Nasrallah took over the reins of the Shiite group in 1992, after his predecessor, Abbas al Musawi, was killed in an Israeli helicopter attack in southern Lebanon. He was always fully aware that, as Hezbollah’s top leader, he was a declared enemy of Israel. For this reason, since 2006, he lived in secret locations.
His public appearance has been rare since taking office, last seen in person 12 years ago. In the context of the growing conflict, his appearances were only televised from unknown locations.
“I haven’t used cell phones or landlines for years for security reasons, and even if I wanted to, they wouldn’t allow me,” he said in May during his mother’s funeral, in which he participated via a recorded message.
Nasrallah was born in 1960 into a modest family in the eastern suburbs of Beirut and from school demonstrated great religious fervor and political interests.
A follower of Imam Musa Sadr, a leader of the Lebanese Shiite community who later disappeared under mysterious circumstances, he joined the Shiite political movement Amal when he was a teenager and participated in some of its protests.
When he was almost of age, Nasrallah traveled to the Iraqi city of Najaf, the cradle of Shiite theological thought, where he was taught by some of the clerics who accompanied Ayatollah Ruhollah Khomeini in the Islamic Revolution in Iran. Upon returning to Lebanon, he studied under the supervision of his predecessor at the head of Hezbollah, Abbas al Musawi.
In 1982, he was one of the creators of the clandestine terrorist group, and from the beginning he was part of its governing body, the Council of Seven.
Nasrallah stood out as one of the leaders of the reformist movement, which sought to incorporate the clandestine group into Lebanese political life. His ascendancy was such that he was named general secretary of the group just hours after Israel killed his predecessor. At the time, Nasrallah was 32 years old.
From this, in the last decades of conflict with Israel, he actively participated in the transformation of the militia into a military force with regional influence, which made Hezbollah’s number 1 one of the most prominent Arab figures in generations, with support from Iran.
At the same time, his positions have made him increasingly controversial in Lebanon, the terrorist group’s country of origin, and in the Arab world in general.
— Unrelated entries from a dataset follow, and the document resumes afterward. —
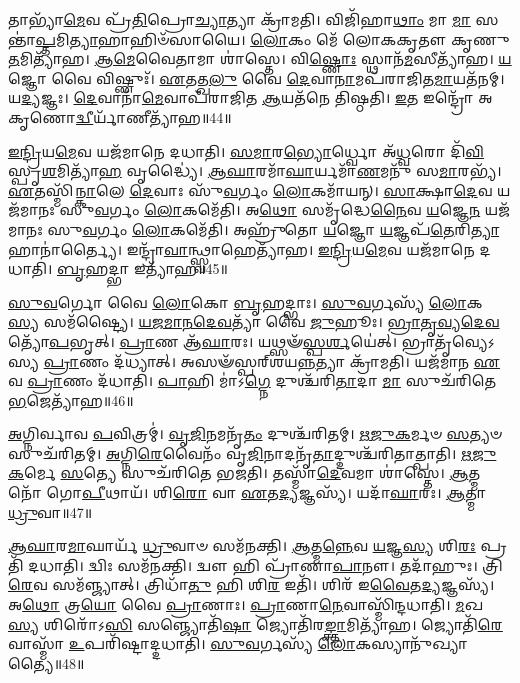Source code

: 𑌤𑌾𑌭𑍍𑌯𑌾᳴\-\ul{𑌮𑍇}\-𑌵 𑌪𑍍𑌰᳴\-\ul{𑌤𑌿}\-𑌪𑍍𑌰𑍋\-\ul{𑌚𑍍𑌯𑌾}\-𑌤𑍍𑌯𑌾 𑌕𑍍𑌰𑌾᳴𑌮𑌤𑌿।
𑌵𑌿𑌜𑌿᳴𑌹𑌾\-\ul{𑌥𑌾𑌂} 𑌮𑌾 \ul{𑌮𑌾} 𑌸𑌨𑍍𑌤𑌾॑\-\ul{𑌪𑍍𑌤}\-𑌮𑌿\-\ul{𑌤𑍍𑌯𑌾}\-𑌹𑌾𑌹𑌿𑍞᳴𑌸𑌾𑌯𑍈।
\-\ul{𑌲𑍋}\-𑌕𑌂 𑌮𑍇᳴ 𑌲𑍋𑌕𑌕𑍃𑌤𑍗 𑌕𑍃𑌣𑍁\-\ul{𑌤}\-𑌮𑌿𑌤𑍍𑌯𑌾᳴𑌹।
\-\ul{𑌆}\-\-\-\ul{𑌮𑍇}\-𑌵𑍈𑌤𑌾𑌮𑌾 𑌶𑌾॑𑌸𑍍𑌤𑍇।
𑌵𑌿\-\ul{𑌷𑍍𑌣𑍋𑌃} 𑌸𑍍𑌥𑌾𑌨᳴\-\ul{𑌮}\-𑌸𑍀𑌤𑍍𑌯𑌾᳴𑌹।
\-\ul{𑌯}\-𑌜𑍍𑌞𑍋 𑌵𑍈 𑌵𑌿𑌷𑍍𑌣𑍁𑌃᳴।
\-\ul{𑌏}\-𑌤𑌤𑍍𑌖\-\ul{𑌲𑍁} 𑌵𑍈 \ul{𑌦𑍇}\-𑌵𑌾\-\ul{𑌨𑌾}\-𑌮𑌪᳴𑌰𑌾𑌜𑌿𑌤\-\ul{𑌮𑌾}\-𑌯𑌤᳴𑌨𑌮𑍍।
𑌯\-\ul{𑌦𑍍𑌯}\-𑌜𑍍𑌞𑌃।
\-\ul{𑌦𑍇}\-𑌵𑌾𑌨𑌾᳴\-\ul{𑌮𑍇}\-𑌵𑌾𑌪᳴𑌰𑌾𑌜𑌿𑌤 \ul{𑌆}\-𑌯𑌤᳴𑌨𑍇 𑌤𑌿𑌷𑍍𑌠𑌤𑌿।
\-\ul{𑌇}\-𑌤 𑌇𑌨𑍍𑌦𑍍𑌰𑍋᳴ 𑌅𑌕𑍃𑌣𑍋\-\ul{𑌦𑍍𑌵𑍀}\-𑌰𑍍𑌯𑌾᳴\-𑌣𑍀𑌤𑍍𑌯𑌾᳴𑌹॥44॥

\-\ul{𑌇}\-\-\ul{𑌨𑍍𑌦𑍍𑌰𑌿}\-𑌯\-\ul{𑌮𑍇}\-𑌵 𑌯𑌜᳴𑌮𑌾𑌨𑍇 𑌦𑌧𑌾𑌤𑌿।
\-\ul{𑌸}\-\-\ul{𑌮𑌾}\-𑌰\-\ul{𑌭𑍍𑌯𑍋}\-𑌰𑍍𑌧𑍍𑌵𑍋 𑌅᳴\-\ul{𑌧𑍍𑌵}\-𑌰𑍋 𑌦𑌿᳴\-\ul{𑌵𑌿}\-𑌸𑍍𑌪𑍃\-\ul{𑌶}\-𑌮𑌿𑌤𑍍𑌯𑌾᳴\-\ul{𑌹} 𑌵𑍃𑌦𑍍𑌧𑍍𑌯𑍈॑।
\-\ul{𑌆}\-\-\ul{𑌘𑌾}\-𑌰𑌮𑌾᳴\-\ul{𑌘𑌾}\-𑌰𑍍𑌯𑌮𑌾᳴\-\ul{𑌣}\-𑌮𑌨𑍁᳴ 𑌸\-\ul{𑌮𑌾}\-𑌰𑌭𑍍𑌯᳴।
\-\ul{𑌏}\-𑌤𑌸𑍍𑌮𑌿᳴\-\ul{𑌨𑍍𑌕𑌾}\-𑌲𑍇 \ul{𑌦𑍇}\-𑌵𑌾𑌃 𑌸𑍁᳴\-\ul{𑌵}\-𑌰𑍍𑌗𑌂 \ul{𑌲𑍋}\-𑌕𑌮𑌾᳴𑌯𑌨𑍍।
\-\ul{𑌸𑌾}\-𑌕𑍍𑌷𑌾\-\ul{𑌦𑍇}\-𑌵 𑌯𑌜᳴𑌮𑌾𑌨𑌃 𑌸𑍁\-\ul{𑌵}\-𑌰𑍍𑌗𑌂 \ul{𑌲𑍋}\-𑌕𑌮𑍇᳴𑌤𑌿।
𑌅\-\ul{𑌥𑍋} 𑌸𑌮𑍃᳴𑌦𑍍𑌧𑍇\-\ul{𑌨𑍈}\-𑌵 \ul{𑌯}\-𑌜𑍍𑌞𑍇\-\ul{𑌨} 𑌯𑌜᳴𑌮𑌾𑌨𑌃 𑌸𑍁\-\ul{𑌵}\-𑌰𑍍𑌗𑌂 \ul{𑌲𑍋}\-𑌕𑌮𑍇᳴𑌤𑌿।
𑌅𑌹𑍍𑌰𑍁᳴𑌤𑍋 \ul{𑌯}\-𑌜𑍍𑌞𑍋 \ul{𑌯}\-𑌜𑍍𑌞𑌪᳴\-\ul{𑌤𑍇}\-𑌰𑌿\-\ul{𑌤𑍍𑌯𑌾}\-𑌹𑌾𑌨𑌾॑𑌰𑍍𑌤𑍍𑌯𑍈।
𑌇𑌨𑍍𑌦𑍍𑌰𑌾᳴\-\ul{𑌵𑌾}\-𑌨𑍍𑌥𑍍𑌸𑍍𑌵𑌾𑌹𑍇𑌤𑍍𑌯𑌾᳴𑌹।
\-\ul{𑌇}\-\-\ul{𑌨𑍍𑌦𑍍𑌰𑌿}\-𑌯\-\ul{𑌮𑍇}\-𑌵 𑌯𑌜᳴𑌮𑌾𑌨𑍇 𑌦𑌧𑌾𑌤𑌿।
\-\ul{𑌬𑍃}\-𑌹𑌦𑍍𑌭𑌾 𑌇𑌤𑍍𑌯𑌾᳴𑌹॥45॥

\-\ul{𑌸𑍁}\-\-\ul{𑌵}\-𑌰𑍍𑌗𑍋 𑌵𑍈 \ul{𑌲𑍋}\-𑌕𑍋 \ul{𑌬𑍃}\-𑌹𑌦𑍍𑌭𑌾𑌃।
\-\ul{𑌸𑍁}\-\-\ul{𑌵}\-𑌰𑍍𑌗𑌸𑍍𑌯᳴ \ul{𑌲𑍋}\-𑌕\-\ul{𑌸𑍍𑌯} 𑌸𑌮᳴𑌷𑍍𑌟𑍍𑌯𑍈।
\-\ul{𑌯}\-\-\ul{𑌜}\-\-\ul{𑌮𑌾}\-\-\ul{𑌨}\-\-\ul{𑌦𑍇}\-\-\ul{𑌵}\-𑌤𑍍𑌯𑌾᳴ 𑌵𑍈 \ul{𑌜𑍁}\-𑌹𑍂𑌃।
\-\ul{𑌭𑍍𑌰𑌾}\-\-\ul{𑌤𑍃}\-\-\ul{𑌵𑍍𑌯}\-\-\ul{𑌦𑍇}\-\-\ul{𑌵}\-𑌤𑍍𑌯𑍋᳴\-\ul{𑌪}\-𑌭𑍃𑌤𑍍।
\-\ul{𑌪𑍍𑌰𑌾}\-𑌣 𑌆᳴\-\ul{𑌘𑌾}\-𑌰𑌃।
𑌯𑌥𑍍𑌸𑍟᳴\-\ul{𑌸𑍍𑌪}\-\-\ul{𑌰𑍍}\-𑌶𑌯𑍇॑𑌤𑍍।
𑌭𑍍𑌰𑌾𑌤𑍃᳴𑌵𑍍𑌯𑍇𑌽𑌸𑍍𑌯 \ul{𑌪𑍍𑌰𑌾}\-𑌣𑌂 𑌦᳴𑌧𑍍𑌯𑌾𑌤𑍍।
𑌅𑌸𑍟᳴𑌸𑍍𑌪𑌰𑍍‌\mbox{}𑌶𑌯\-\ul{𑌨𑍍𑌨}\-𑌤𑍍𑌯𑌾 𑌕𑍍𑌰𑌾᳴𑌮𑌤𑌿।
𑌯𑌜᳴𑌮𑌾𑌨 \ul{𑌏}\-𑌵 \ul{𑌪𑍍𑌰𑌾}\-𑌣𑌂 𑌦᳴𑌧𑌾𑌤𑌿।
\-\ul{𑌪𑌾}\-𑌹𑌿 𑌮𑌾॑\-𑌽\-\ul{𑌗𑍍𑌨𑍇} 𑌦𑍁𑌶𑍍𑌚᳴𑌰𑌿\-\ul{𑌤𑌾}\-𑌦𑌾 \ul{𑌮𑌾} 𑌸𑍁𑌚᳴𑌰𑌿𑌤𑍇 \ul{𑌭}\-𑌜𑍇𑌤𑍍𑌯𑌾᳴𑌹॥46॥

\-\ul{𑌅}\-𑌗𑍍𑌨𑌿𑌰𑍍𑌵𑌾𑌵 \ul{𑌪}\-𑌵𑌿𑌤𑍍𑌰𑌮𑍍॑।
\-\ul{𑌵𑍃}\-\-\ul{𑌜𑌿}\-𑌨𑌮𑌨𑍃᳴\-\ul{𑌤𑌂} 𑌦𑍁𑌶𑍍𑌚᳴𑌰𑌿𑌤𑌮𑍍।
\-\ul{𑌋}\-\-\ul{𑌜𑍁}\-\-\ul{𑌕}\-𑌰𑍍𑌮𑍞 \ul{𑌸}\-𑌤𑍍𑌯𑍞 𑌸𑍁𑌚᳴𑌰𑌿𑌤𑌮𑍍।
\-\ul{𑌅}\-𑌗𑍍𑌨𑌿\-\ul{𑌰𑍇}\-𑌵𑍈𑌨𑌂᳴ 𑌵𑍃\-\ul{𑌜𑌿}\-𑌨𑌾𑌦𑌨𑍃᳴\-\ul{𑌤𑌾}\-𑌦𑍍𑌦𑍁𑌶𑍍𑌚᳴𑌰𑌿𑌤𑌾𑌤𑍍𑌪𑌾𑌤𑌿।
\-\ul{𑌋}\-\-\ul{𑌜𑍁}\-\-\ul{𑌕}\-𑌰𑍍𑌮𑍇 \ul{𑌸}\-𑌤𑍍𑌯𑍇 𑌸𑍁𑌚᳴𑌰𑌿𑌤𑍇 𑌭𑌜𑌤𑌿।
𑌤𑌸𑍍𑌮𑌾᳴\-\ul{𑌦𑍇}\-𑌵𑌮𑌾 𑌶𑌾॑𑌸𑍍𑌤𑍇।
\-\ul{𑌆}\-𑌤𑍍𑌮𑌨𑍋᳴ 𑌗𑍋\-\ul{𑌪𑍀}\-𑌥𑌾𑌯᳴।
𑌶𑌿\-\ul{𑌰𑍋} 𑌵𑌾 \ul{𑌏}\-𑌤\-\ul{𑌦𑍍𑌯}\-𑌜𑍍𑌞𑌸𑍍𑌯᳴।
𑌯𑌦𑌾᳴\-\ul{𑌘𑌾}\-𑌰𑌃।
\-\ul{𑌆}\-𑌤𑍍𑌮𑌾 \ul{𑌧𑍍𑌰𑍁}\-𑌵𑌾॥47॥

\-\ul{𑌆}\-\-\ul{𑌘𑌾}\-𑌰\-\ul{𑌮𑌾}\-𑌘𑌾𑌰𑍍𑌯᳴ \ul{𑌧𑍍𑌰𑍁}\-𑌵𑌾𑍞 𑌸𑌮᳴𑌨𑌕𑍍𑌤𑌿।
\-\ul{𑌆}\-𑌤𑍍𑌮\-\ul{𑌨𑍍𑌨𑍇}\-𑌵 \ul{𑌯}\-𑌜𑍍𑌞\-\ul{𑌸𑍍𑌯} 𑌶𑌿\-\ul{𑌰𑌃} 𑌪𑍍𑌰𑌤𑌿᳴ 𑌦𑌧𑌾𑌤𑌿।
𑌦𑍍𑌵𑌿𑌃 𑌸𑌮᳴𑌨𑌕𑍍𑌤𑌿।
𑌦𑍍𑌵𑍗 𑌹𑌿 𑌪𑍍𑌰𑌾᳴𑌣𑌾\-\ul{𑌪𑌾}\-𑌨𑍗।
𑌤𑌦𑌾᳴𑌹𑍁𑌃।
𑌤𑍍𑌰𑌿\-\ul{𑌰𑍇}\-𑌵 𑌸𑌮᳴𑌞𑍍𑌜𑍍𑌯𑌾𑌤𑍍।
𑌤𑍍𑌰𑌿𑌧𑌾᳴\-\ul{𑌤𑍁} 𑌹𑌿 𑌶𑌿\-\ul{𑌰} 𑌇𑌤𑌿᳴।
𑌶𑌿𑌰᳴ 𑌇\-\ul{𑌵𑍈}\-𑌤\-\ul{𑌦𑍍𑌯}\-𑌜𑍍𑌞𑌸𑍍𑌯᳴।
𑌅\-\ul{𑌥𑍋} 𑌤𑍍𑌰\-\ul{𑌯𑍋} 𑌵𑍈 \ul{𑌪𑍍𑌰𑌾}\-𑌣𑌾𑌃।
\-\ul{𑌪𑍍𑌰𑌾}\-𑌣𑌾\-\ul{𑌨𑍇}\-𑌵𑌾𑌸𑍍𑌮𑌿᳴𑌨𑍍𑌦𑌧𑌾𑌤𑌿।
\-\ul{𑌮}\-𑌖\-\ul{𑌸𑍍𑌯} 𑌶𑌿𑌰𑍋᳴𑌽\-\ul{𑌸𑌿} 𑌸𑌞𑍍𑌜𑍍𑌯𑍋𑌤𑌿᳴\-\ul{𑌷𑌾} 𑌜𑍍𑌯𑍋𑌤𑌿᳴𑌰\-\ul{𑌙𑍍𑌕𑍍𑌤𑌾}\-𑌮𑌿𑌤𑍍𑌯𑌾᳴𑌹।
𑌜𑍍𑌯𑍋𑌤𑌿᳴\-\ul{𑌰𑍇}\-𑌵𑌾𑌸𑍍𑌮𑌾᳴ \ul{𑌉}\-𑌪𑌰𑌿᳴𑌷𑍍𑌟𑌾𑌦𑍍𑌦𑌧𑌾𑌤𑌿।
\-\ul{𑌸𑍁}\-\-\ul{𑌵}\-𑌰𑍍𑌗𑌸𑍍𑌯᳴ \ul{𑌲𑍋}\-𑌕𑌸𑍍𑌯𑌾𑌨𑍁᳴𑌖𑍍𑌯𑌾𑌤𑍍𑌯𑍈॥48॥\anuvakamend[𑌪𑌰𑌿᳴𑌦𑌧𑌾𑌤𑌿 \ul{𑌪𑍍𑌰𑌾}\-𑌣𑌂 𑌦᳴𑌧𑌾\-\ul{𑌤𑌿} 𑌹𑌿 \ul{𑌯}\-𑌜𑍍𑌞𑍋 𑌘𑌾᳴𑌰𑌯\-\ul{𑌤𑌿} 𑌨\-\ul{𑌮} 𑌇𑌤𑍍𑌯𑌾᳴𑌹 \ul{𑌪}\-𑌶𑍍𑌚𑌾\-\ul{𑌦𑍍𑌵𑍀}\-𑌰𑍍𑌯𑌾᳴𑌣𑍀𑌤𑍍𑌯𑌾᳴\-\ul{𑌹} 𑌭𑌾 𑌇𑌤𑍍𑌯𑌾᳴𑌹 \ul{𑌭}\-𑌜𑍇𑌤𑍍𑌯𑌾᳴𑌹 \ul{𑌧𑍍𑌰𑍁}\-𑌵𑍈𑌵𑌾𑌸𑍍𑌮𑌿᳴𑌨𑍍𑌦𑌧𑌾\-\ul{𑌤𑌿} 𑌤𑍍𑌰𑍀𑌣𑌿᳴ 𑌚]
This is because, as Hezbollah’s influence expanded into Syria and other countries in the region that form the Axis of Resistance, a climate of tension also increased proportionally between Iran’s allies and the Sunni Arab monarchies allied to the US in the Gulf.
Entry into politics
Nasrallah brought Hezbollah out of hiding and transformed it into a political party, with a projection that goes beyond being a simple militia or religious brotherhood. In 1992, he participated in his first elections and won 12 seats in the Lebanese Parliament.
In the years following Israel’s departure from Lebanon, it maintained a belligerent and intransigent stance, which ultimately led to the 2006 conflict, in which Hezbollah and Israel exchanged attacks for five weeks in a private war that affected much of Lebanon.
Instead of disarming and withdrawing from Lebanon’s southern border as stipulated in the 2006 peace agreement, Hezbollah heavily rearmed, obtained long-range weapons and continued to harass Israel, which responded ferociously.
During all this time, Hezbollah consolidated itself as a Lebanese “state within a state”, with impregnable fiefdoms and a powerful military force.
In 2023, Lebanese terrorists entered the war in the Gaza Strip to support Hamas as one of its allies and to destabilize Israel’s northern flank, something that earned Hezbollah a new indirect war with the neighboring country.